> **Task details**: Copy each line of the records below that mentions the word "database".

> **Data provided**:
-- Opening Marker --

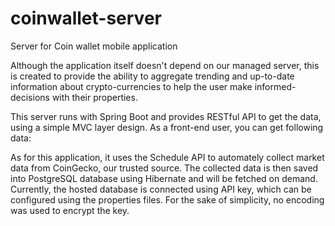 # coinwallet-server
 Server for Coin wallet mobile application 

 Although the application itself doesn't depend on our managed server, this is created to provide the ability to aggregate trending and up-to-date information
 about crypto-currencies to help the user make informed-decisions with their properties.

 This server runs with Spring Boot and provides RESTful API to get the data, using a simple MVC layer design.
 As a front-end user, you can get following data:

 As for this application, it uses the Schedule API to automately collect market data from CoinGecko, our trusted source. 
 The collected data is then saved into PostgreSQL database using Hibernate and will be fetched on demand. Currently, the hosted
 database is connected using API key, which can be configured using the properties files. For the sake of simplicity, no encoding
 was used to encrypt the key.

-- Closing Marker --

> **Answer to the exercise**:
 The collected data is then saved into PostgreSQL database using Hibernate and will be fetched on demand. Currently, the hosted
 database is connected using API key, which can be configured using the properties files. For the sake of simplicity, no encoding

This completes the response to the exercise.